▶ [ABOUT THIS TASK] In full and word for word, give the records again.

▶ [EXTRACTED ENTRIES]
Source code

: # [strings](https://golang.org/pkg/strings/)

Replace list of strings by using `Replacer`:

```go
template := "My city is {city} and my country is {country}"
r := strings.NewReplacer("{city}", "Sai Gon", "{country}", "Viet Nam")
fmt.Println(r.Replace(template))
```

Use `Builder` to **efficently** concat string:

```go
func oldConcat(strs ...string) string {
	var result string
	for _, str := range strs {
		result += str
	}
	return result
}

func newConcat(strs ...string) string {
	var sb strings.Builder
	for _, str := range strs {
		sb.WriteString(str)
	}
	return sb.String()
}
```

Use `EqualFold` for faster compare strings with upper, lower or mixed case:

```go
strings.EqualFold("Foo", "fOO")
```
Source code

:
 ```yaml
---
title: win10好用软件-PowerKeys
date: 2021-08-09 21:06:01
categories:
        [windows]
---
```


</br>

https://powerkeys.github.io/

▶ [ANSWER BOX]
Source code

: # [strings](https://golang.org/pkg/strings/)

Replace list of strings by using `Replacer`:

```go
template := "My city is {city} and my country is {country}"
r := strings.NewReplacer("{city}", "Sai Gon", "{country}", "Viet Nam")
fmt.Println(r.Replace(template))
```

Use `Builder` to **efficently** concat string:

```go
func oldConcat(strs ...string) string {
	var result string
	for _, str := range strs {
		result += str
	}
	return result
}

func newConcat(strs ...string) string {
	var sb strings.Builder
	for _, str := range strs {
		sb.WriteString(str)
	}
	return sb.String()
}
```

Use `EqualFold` for faster compare strings with upper, lower or mixed case:

```go
strings.EqualFold("Foo", "fOO")
```
Source code

:
 ```yaml
---
title: win10好用软件-PowerKeys
date: 2021-08-09 21:06:01
categories:
        [windows]
---
```


</br>

https://powerkeys.github.io/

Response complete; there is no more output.